Lynne Coates visits the Lake District and finds South African influences in a luxurious country house hotel.

O rdinarily you wouldn’t expect to find a naked nymph, lions and monkeys in the gardens of a Lake District hotel, even if they were sculptures. However, Linthwaite House is no ordinary hotel. Its owners have tastefully infused this Cumbrian establishment with strong South African influences, not just in its décor, but also in the surroundings – so much so that at times during our stay, we imagined we were back in Franschhoek in South Africa’s famous winelands.   

Not surprisingly, we learned that Analjit Singh, the international entrepreneur and founder of the Leeu Collection of luxury properties in Franschhoek, was so impressed with the Lake District that he decided to buy a hotel there to add to his portfolio. Having acquired Linthwaite House he set about creating a distinct South African feel, even shipping over massive sculptures, which are mounted in and around the gardens. His love of art, architecture and design is evident in this fusion of African influences with contemporary styling and imaginative landscaping, resulting in an extraordinary, luxurious country house hotel.   

We checked in, together with our two dogs, for a weekend break and were shown to our delightful garden suite in a designated dog owners’ zone, before settling down for a cocktail on the elegant decked terrace where we took in the breathtaking views of Windermere with the sun setting on the watery horizon.

The hotel’s restaurant, Stella, has an excellent reputation, and is frequented by locals as well as hotel guests. Using locally sourced organic ingredients, the menu has a distinctly Italian influence, not surprising as the chef is from Italy. I found it hard to choose from the menu as everything sounded so wonderful. In the end I opted for a starter of bruschetta, with fresh fava beans, goat’s milk cheese and pea shoots, followed by stone bass with tomato and olive broth, fried capers, buttered greens, and zucchini crisps – it tasted as delicious as it sounds – culinary art on a plate! The wine list was equally impressive, as expected, given the owners connection with Franschhoek. After a superb dinner, accompanied by an excellent bottle of red, we all, including the dogs, enjoyed a good night’s sleep in our deliciously comfortable beds.   

The Lake District, now a designated UNESCO World Heritage site, is idyllic for walking, trekking and cycling and Linthwaite is just a short distance from Windermere and its most scenic routes. Directed by the hotel’s helpful receptionist, we set off for the nearby marina, from where we could follow the footpaths by the side of the lake.  The picturesque marina is crammed full of sailing boats.  Walking routes are clearly indicated, leading from the marina into Bowness, and have stunning lakeside views.

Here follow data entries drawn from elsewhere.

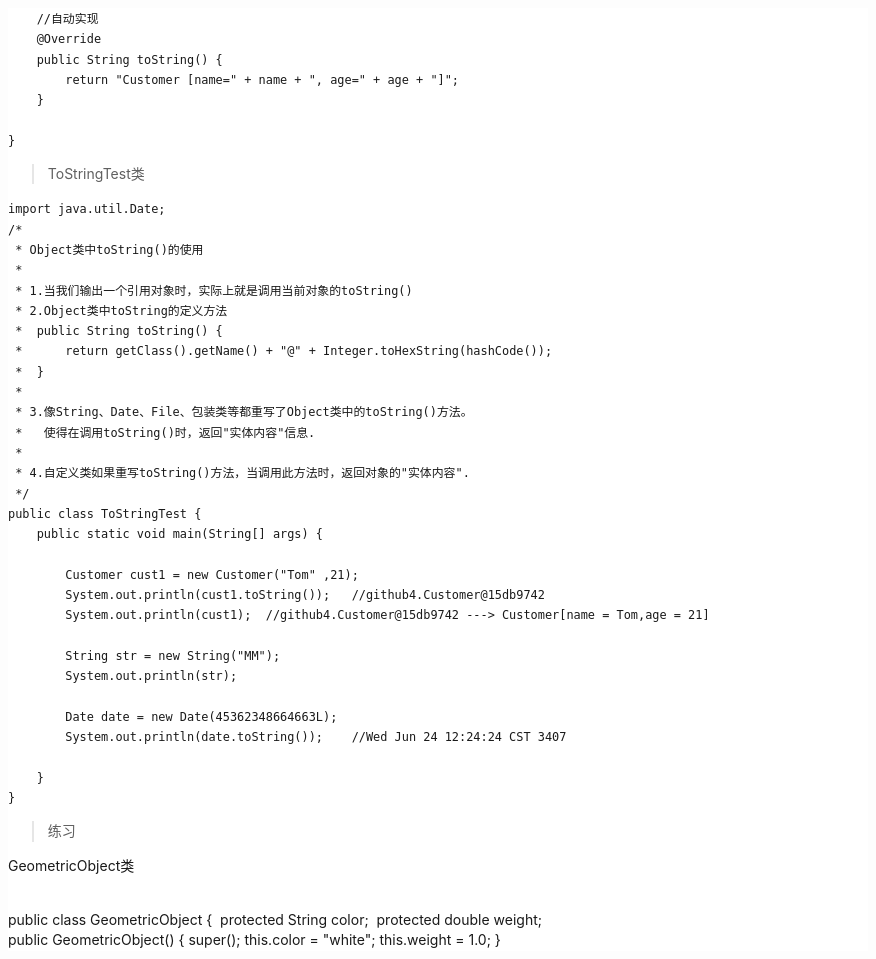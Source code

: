     	//自动实现
    	@Override
    	public String toString() {
    		return "Customer [name=" + name + ", age=" + age + "]";
    	}
    
    }


> ToStringTest类


    import java.util.Date;
    /*
     * Object类中toString()的使用
     * 
     * 1.当我们输出一个引用对象时，实际上就是调用当前对象的toString()
     * 2.Object类中toString的定义方法
     * 	public String toString() {
     *      return getClass().getName() + "@" + Integer.toHexString(hashCode());
     *  }
     * 
     * 3.像String、Date、File、包装类等都重写了Object类中的toString()方法。
     * 	 使得在调用toString()时，返回"实体内容"信息.
     * 
     * 4.自定义类如果重写toString()方法，当调用此方法时，返回对象的"实体内容".
     */
    public class ToStringTest {
    	public static void main(String[] args) {
    		
    		Customer cust1 = new Customer("Tom" ,21);
    		System.out.println(cust1.toString());	//github4.Customer@15db9742
    		System.out.println(cust1); 	//github4.Customer@15db9742 ---> Customer[name = Tom,age = 21]
    		
    		String str = new String("MM");
    		System.out.println(str);
    		
    		Date date = new Date(45362348664663L);
    		System.out.println(date.toString());	//Wed Jun 24 12:24:24 CST 3407
    		
    	}
    }


> 练习

GeometricObject类


​    
​    public class GeometricObject {
​    	protected  String  color;
​    	protected  double  weight;
​    	
    	public GeometricObject() {
    		super();
    		this.color = "white";
    		this.weight = 1.0;
    	}
    	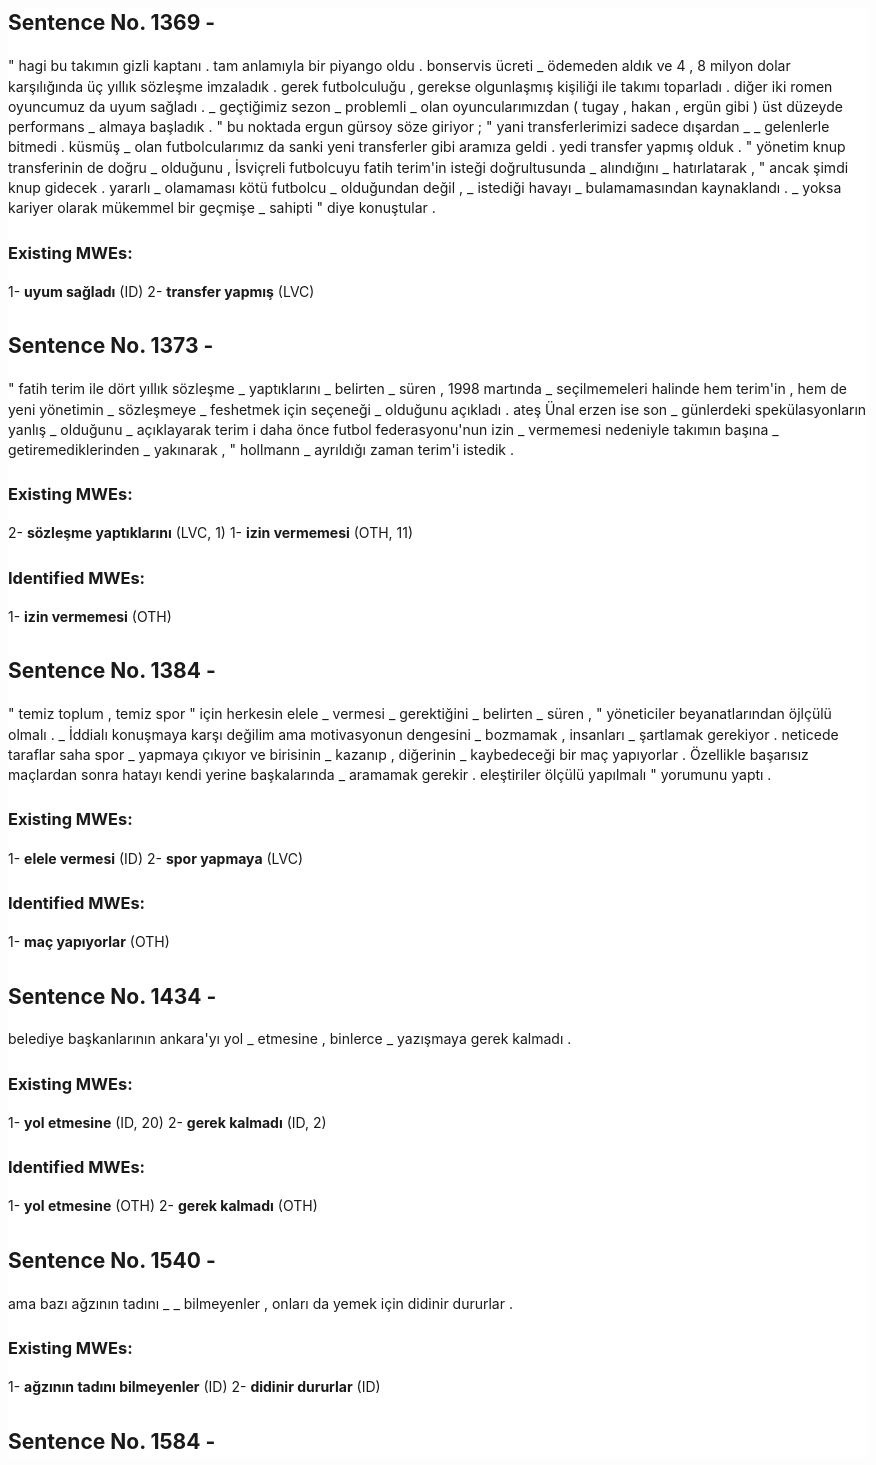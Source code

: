 ## Sentence No. 1369 - 
" hagi bu takımın gizli kaptanı . tam anlamıyla bir piyango oldu . bonservis ücreti _ ödemeden aldık ve 4 , 8 milyon dolar karşılığında üç yıllık sözleşme imzaladık . gerek futbolculuğu , gerekse olgunlaşmış kişiliği ile takımı toparladı . diğer iki romen oyuncumuz da uyum sağladı . _ geçtiğimiz sezon _ problemli _ olan oyuncularımızdan ( tugay , hakan , ergün gibi ) üst düzeyde performans _ almaya başladık . " bu noktada ergun gürsoy söze giriyor ; " yani transferlerimizi sadece dışardan _ _ gelenlerle bitmedi . küsmüş _ olan futbolcularımız da sanki yeni transferler gibi aramıza geldi . yedi transfer yapmış olduk . " yönetim knup transferinin de doğru _ olduğunu , İsviçreli futbolcuyu fatih terim'in isteği doğrultusunda _ alındığını _ hatırlatarak , " ancak şimdi knup gidecek . yararlı _ olamaması kötü futbolcu _ olduğundan değil , _ istediği havayı _ bulamamasından kaynaklandı . _ yoksa kariyer olarak mükemmel bir geçmişe _ sahipti " diye konuştular . 
### Existing MWEs: 
1- **uyum sağladı** (ID)
2- **transfer yapmış** (LVC)
## Sentence No. 1373 - 
" fatih terim ile dört yıllık sözleşme _ yaptıklarını _ belirten _ süren , 1998 martında _ seçilmemeleri halinde hem terim'in , hem de yeni yönetimin _ sözleşmeye _ feshetmek için seçeneği _ olduğunu açıkladı . ateş Ünal erzen ise son _ günlerdeki spekülasyonların yanlış _ olduğunu _ açıklayarak terim i daha önce futbol federasyonu'nun izin _ vermemesi nedeniyle takımın başına _ getiremediklerinden _ yakınarak , " hollmann _ ayrıldığı zaman terim'i istedik . 
### Existing MWEs: 
2- **sözleşme yaptıklarını** (LVC, 1)
1- **izin vermemesi** (OTH, 11)
### Identified MWEs: 
1- **izin vermemesi** (OTH)
## Sentence No. 1384 - 
" temiz toplum , temiz spor " için herkesin elele _ vermesi _ gerektiğini _ belirten _ süren , " yöneticiler beyanatlarından öjlçülü olmalı . _ İddialı konuşmaya karşı değilim ama motivasyonun dengesini _ bozmamak , insanları _ şartlamak gerekiyor . neticede taraflar saha spor _ yapmaya çıkıyor ve birisinin _ kazanıp , diğerinin _ kaybedeceği bir maç yapıyorlar . Özellikle başarısız maçlardan sonra hatayı kendi yerine başkalarında _ aramamak gerekir . eleştiriler ölçülü yapılmalı " yorumunu yaptı . 
### Existing MWEs: 
1- **elele vermesi** (ID)
2- **spor yapmaya** (LVC)
### Identified MWEs: 
1- **maç yapıyorlar** (OTH)
## Sentence No. 1434 - 
belediye başkanlarının ankara'yı yol _ etmesine , binlerce _ yazışmaya gerek kalmadı . 
### Existing MWEs: 
1- **yol etmesine** (ID, 20)
2- **gerek kalmadı** (ID, 2)
### Identified MWEs: 
1- **yol etmesine** (OTH)
2- **gerek kalmadı** (OTH)
## Sentence No. 1540 - 
ama bazı ağzının tadını _ _ bilmeyenler , onları da yemek için didinir dururlar . 
### Existing MWEs: 
1- **ağzının tadını bilmeyenler** (ID)
2- **didinir dururlar** (ID)
## Sentence No. 1584 - 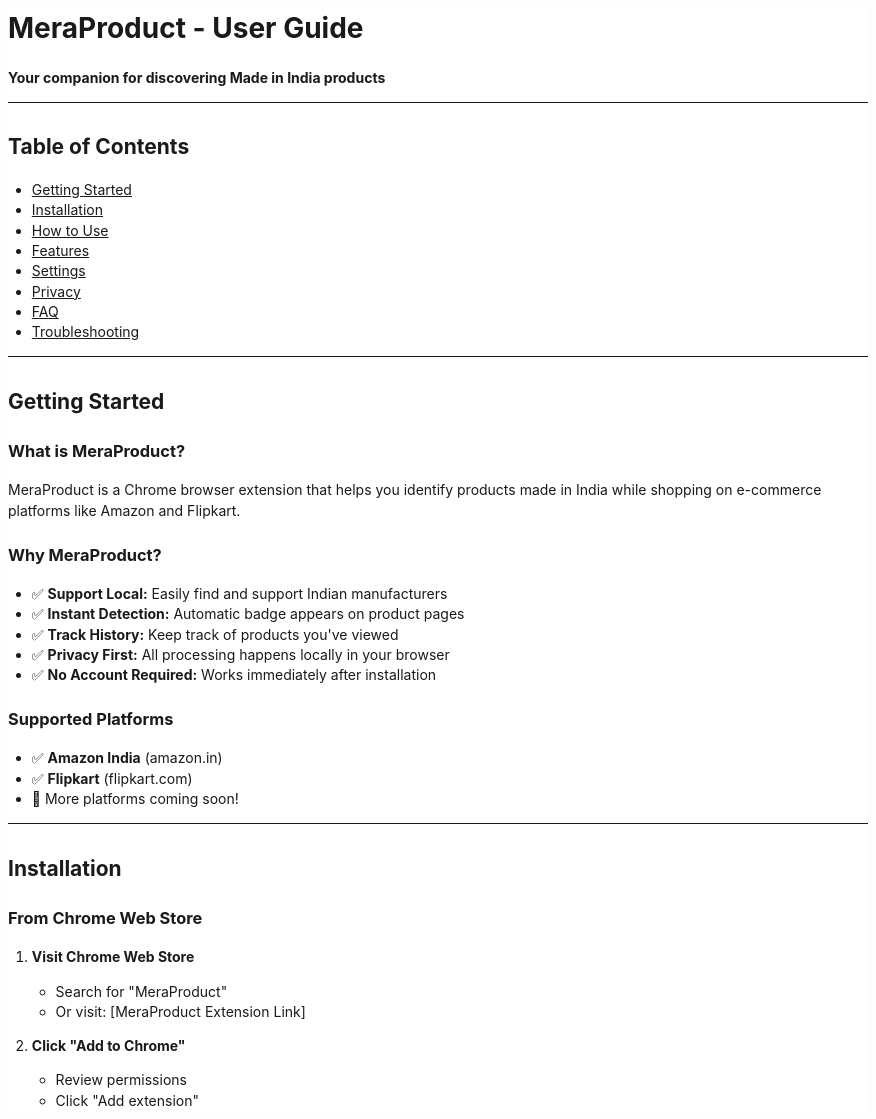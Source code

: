 # MeraProduct - User Guide

**Your companion for discovering Made in India products**

---

## Table of Contents
- [Getting Started](#getting-started)
- [Installation](#installation)
- [How to Use](#how-to-use)
- [Features](#features)
- [Settings](#settings)
- [Privacy](#privacy)
- [FAQ](#faq)
- [Troubleshooting](#troubleshooting)

---

## Getting Started

### What is MeraProduct?

MeraProduct is a Chrome browser extension that helps you identify products made in India while shopping on e-commerce platforms like Amazon and Flipkart.

### Why MeraProduct?

- ✅ **Support Local:** Easily find and support Indian manufacturers
- ✅ **Instant Detection:** Automatic badge appears on product pages
- ✅ **Track History:** Keep track of products you've viewed
- ✅ **Privacy First:** All processing happens locally in your browser
- ✅ **No Account Required:** Works immediately after installation

### Supported Platforms

- ✅ **Amazon India** (amazon.in)
- ✅ **Flipkart** (flipkart.com)
- 🚧 More platforms coming soon!

---

## Installation

### From Chrome Web Store

1. **Visit Chrome Web Store**
   - Search for "MeraProduct"
   - Or visit: [MeraProduct Extension Link]

2. **Click "Add to Chrome"**
   - Review permissions
   - Click "Add extension"
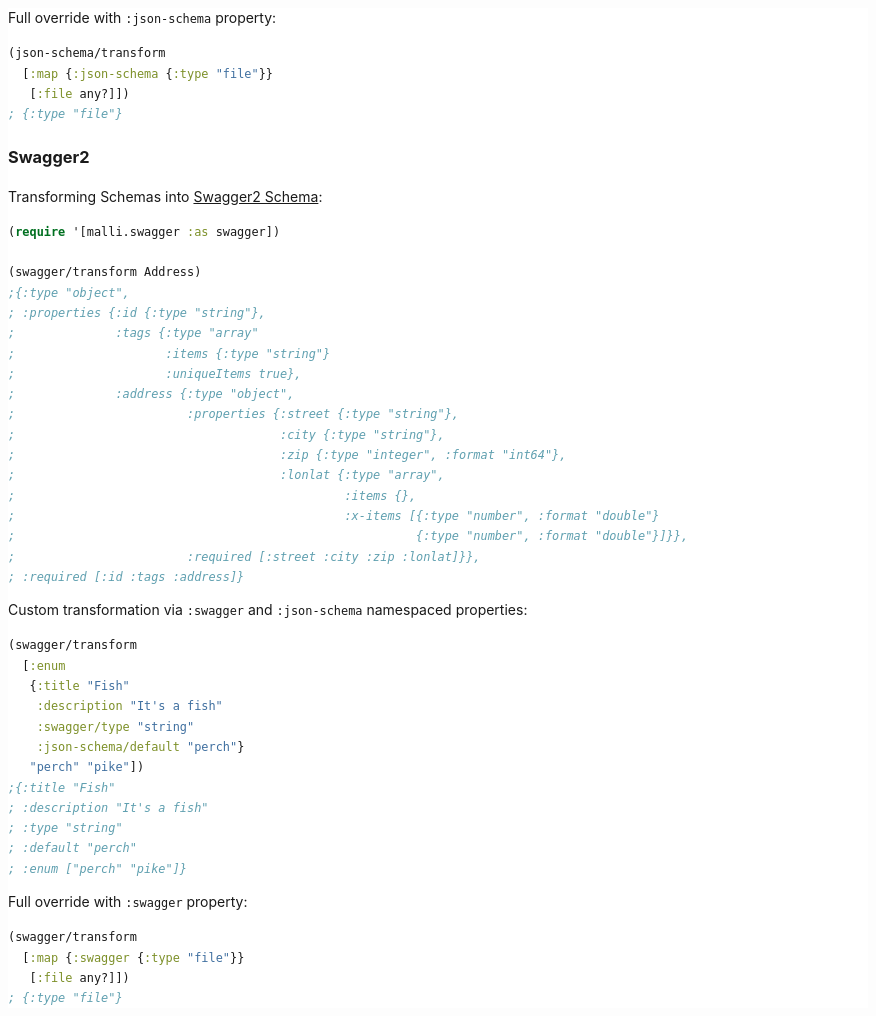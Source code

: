 Full override with `:json-schema` property:

```clojure
(json-schema/transform
  [:map {:json-schema {:type "file"}}
   [:file any?]])
; {:type "file"}
```

### Swagger2

Transforming Schemas into [Swagger2 Schema](https://github.com/OAI/OpenAPI-Specification/blob/master/versions/2.0.md):

```clojure
(require '[malli.swagger :as swagger])

(swagger/transform Address)
;{:type "object",
; :properties {:id {:type "string"},
;              :tags {:type "array"
;                     :items {:type "string"}
;                     :uniqueItems true},
;              :address {:type "object",
;                        :properties {:street {:type "string"},
;                                     :city {:type "string"},
;                                     :zip {:type "integer", :format "int64"},
;                                     :lonlat {:type "array",
;                                              :items {},
;                                              :x-items [{:type "number", :format "double"}
;                                                        {:type "number", :format "double"}]}},
;                        :required [:street :city :zip :lonlat]}},
; :required [:id :tags :address]}
```

Custom transformation via `:swagger` and `:json-schema` namespaced properties:

```clojure
(swagger/transform
  [:enum
   {:title "Fish"
    :description "It's a fish"
    :swagger/type "string"
    :json-schema/default "perch"}
   "perch" "pike"])
;{:title "Fish"
; :description "It's a fish"
; :type "string"
; :default "perch"
; :enum ["perch" "pike"]}
```

Full override with `:swagger` property:

```clojure
(swagger/transform
  [:map {:swagger {:type "file"}}
   [:file any?]])
; {:type "file"}
```
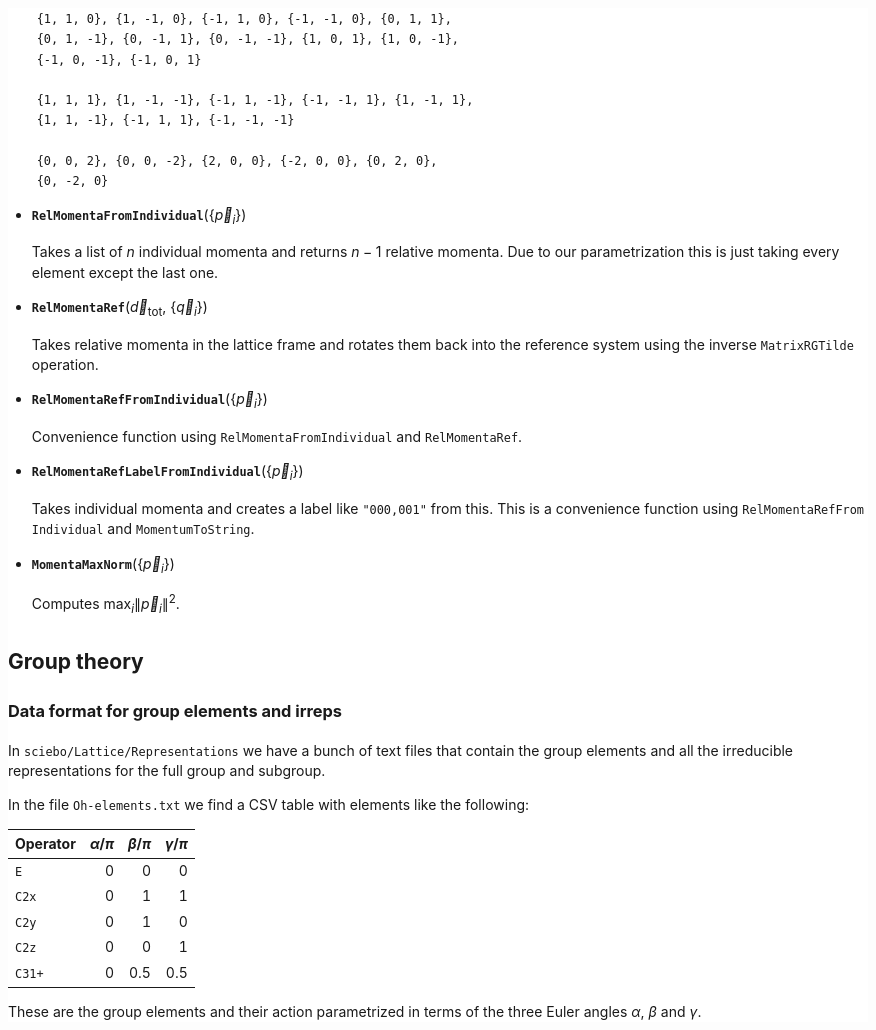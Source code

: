         {1, 1, 0}, {1, -1, 0}, {-1, 1, 0}, {-1, -1, 0}, {0, 1, 1},
        {0, 1, -1}, {0, -1, 1}, {0, -1, -1}, {1, 0, 1}, {1, 0, -1},
        {-1, 0, -1}, {-1, 0, 1}

        {1, 1, 1}, {1, -1, -1}, {-1, 1, -1}, {-1, -1, 1}, {1, -1, 1},
        {1, 1, -1}, {-1, 1, 1}, {-1, -1, -1}

        {0, 0, 2}, {0, 0, -2}, {2, 0, 0}, {-2, 0, 0}, {0, 2, 0},
        {0, -2, 0}

-   **`RelMomentaFromIndividual`**($\{ \vec p_i \}$)

    Takes a list of $n$ individual momenta and returns $n-1$ relative momenta.
    Due to our parametrization this is just taking every element except the
    last one.

-   **`RelMomentaRef`**($\vec d_\text{tot}$, $\{ \vec q_i \}$)

    Takes relative momenta in the lattice frame and rotates them back into the
    reference system using the inverse `MatrixRGTilde` operation.

-   **`RelMomentaRefFromIndividual`**($\{ \vec p_i \}$)

    Convenience function using `RelMomentaFromIndividual` and `RelMomentaRef`.

-   **`RelMomentaRefLabelFromIndividual`**($\{ \vec p_i \}$)

    Takes individual momenta and creates a label like `"000,001"` from this.
    This is a convenience function using `RelMomentaRefFromIndividual` and
    `MomentumToString`.

-   **`MomentaMaxNorm`**($\{ \vec p_i \}$)

    Computes $\max_i \| \vec p_i \|^2$.

## Group theory

### Data format for group elements and irreps

In `sciebo/Lattice/Representations` we have a bunch of text files that contain
the group elements and all the irreducible representations for the full group
and subgroup.

In the file `Oh-elements.txt` we find a CSV table with elements like the following:

| Operator |  $\alpha/\pi$ | $\beta/\pi$ | $\gamma/\pi$ |
| :--- | ---: | ---: | ---: |
| `E` | 0 | 0 | 0 |
| `C2x` | 0 | 1 | 1 |
| `C2y` | 0 | 1 | 0 |
| `C2z` | 0 | 0 | 1 |
| `C31+` | 0 | 0.5 | 0.5 |

These are the group elements and their action parametrized in terms of the
three Euler angles $\alpha$, $\beta$ and $\gamma$.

In summer the town is packed with visiting tourists but out of season it is a delightful place to wander around, with plenty of shops, cafés and restaurants. A major tourist attraction, especially for children, is the World of Beatrix Potter. The author lived in the Lake District, taking inspiration from her surroundings for many of her stories. To make the most of Windermere’s spectacular scenery take a cruise on the lake – it is the largest natural lake in England and small private boats are available for charter, or take a trip on one of the larger cruisers.

If you crave some tranquillity and more peaceful enjoyment of the scenery, Linthwaite has its own lake. A short walk through the woodland gardens and you arrive at a beautiful oasis, complete with ducks and a summerhouse.

The Lake District is perfect for a weekend or short break getaway and Linthwaite House, set in fourteen acres of private gardens and woodland, won’t disappoint as a luxury retreat with the WOW factor.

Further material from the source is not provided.